From the records below, extract all the text exactly and leave the images behind.

Pictures paired with source code
┏━━
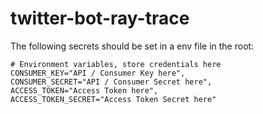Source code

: # twitter-bot-ray-trace

The following secrets should be set in a env file in the root:

```
# Environment variables, store credentials here
CONSUMER_KEY="API / Consumer Key here",
CONSUMER_SECRET="API / Consumer Secret here",
ACCESS_TOKEN="Access Token here",
ACCESS_TOKEN_SECRET="Access Token Secret here"
```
┗━━
-- ANSWER TO THIS EXERCISE --
Source code

: # twitter-bot-ray-trace

The following secrets should be set in a env file in the root:

```
# Environment variables, store credentials here
CONSUMER_KEY="API / Consumer Key here",
CONSUMER_SECRET="API / Consumer Secret here",
ACCESS_TOKEN="Access Token here",
ACCESS_TOKEN_SECRET="Access Token Secret here"
```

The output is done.